La Organización Internacional para las Migraciones (OIM) reportó que el retorno de migrantes hondureños aumentó 43.3 % entre enero y mayo de 2026, en comparación con el mismo período de 2025.
Según la OIM, la mayoría de los hondureños retornados son hombres, con un 88 % del total, mientras que las mujeres representan el 12 %.
El aumento de las deportaciones evidencia que los flujos migratorios continúan pese al endurecimiento de las políticas migratorias estadounidenses.
Entre las principales causas que siguen empujando a los hondureños a migrar figuran la falta de empleo, la inseguridad y la reunificación familiar.
El impacto migratorio también se refleja en las remesas familiares.
Cornejo explicó que durante el primer semestre del año se registró un incremento significativo en los envíos de dinero hacia Honduras.
Según el abogado, muchos migrantes están enviando mayores cantidades por temor a ser deportados, con el objetivo de que sus familias tengan un respaldo económico o de contar ellos mismos con capital para reiniciar su vida en caso de ser retornados.
Entre enero y abril de este año, las remesas familiares enviadas a Honduras sumaron 4,134.2 millones de dólares, un incremento de 14.3 % frente al mismo período de 2025.
Las remesas representan más del 25 % del Producto Interno Bruto (PIB) de Honduras, un país de alrededor de 10 millones de habitantes, donde la pobreza afecta a más del 60 % de la población, según cifras oficiales.
En 2025, Honduras recibió aproximadamente 12,212 millones de dólares en remesas, un aumento del 25.3 % respecto al año anterior.
Las autoridades monetarias estiman que este ingreso alcanzará los 12,724 millones de dólares en 2026 y los 12,979 millones en 2027.

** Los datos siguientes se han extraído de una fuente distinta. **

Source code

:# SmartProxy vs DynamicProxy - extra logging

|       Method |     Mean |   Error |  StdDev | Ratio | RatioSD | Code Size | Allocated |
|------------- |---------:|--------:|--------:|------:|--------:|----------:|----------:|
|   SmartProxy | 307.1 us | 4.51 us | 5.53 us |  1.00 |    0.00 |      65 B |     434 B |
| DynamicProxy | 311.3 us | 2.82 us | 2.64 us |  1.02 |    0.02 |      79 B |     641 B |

Las remesas continúan consolidándose como la principal fuente de divisas del país, por encima de exportaciones clave como el café, el camarón y la industria de la maquila.
Ante la preocupación por los hondureños amparados al Estatus de Protección Temporal (TPS) en Estados Unidos, la canciller Mireya Agüero aseguró que el Gobierno mantiene un compromiso firme con esa población y que no serán abandonados durante el proceso derivado de la cancelación del programa.
La funcionaria explicó que la Cancillería trabaja en el fortalecimiento de la red consular, especialmente en Estados Unidos, para brindar acompañamiento y orientación a los connacionales.
Agüero indicó que los beneficiarios del TPS esperan el fallo del Noveno Circuito de Apelaciones de San Francisco, previsto para noviembre, el cual podría otorgarles más tiempo antes de una eventual deportación.
La canciller señaló que Honduras respeta la decisión soberana del Gobierno estadounidense, pero solicitó mediante una carta un período de transición que permita un retorno ordenado y escalonado.
El objetivo, dijo, es que los beneficiarios del TPS puedan organizar sus asuntos personales, laborales y familiares antes de cualquier eventual retorno.
Además, la funcionaria informó que el Gobierno elaboró una guía dirigida a los tepesianos con recomendaciones para evitar fraudes y falsas ofertas migratorias.
La Cancillería pidió a los hondureños buscar información únicamente a través de canales oficiales, como consulados, embajadas y la propia Secretaría de Relaciones Exteriores.
El aumento de deportaciones, el temor entre los migrantes y la dependencia económica de las remesas colocan a Honduras ante un escenario complejo: recibir a miles de retornados, proteger a quienes aún tienen procesos abiertos en Estados Unidos y atender las causas internas que siguen empujando a la población a salir del país.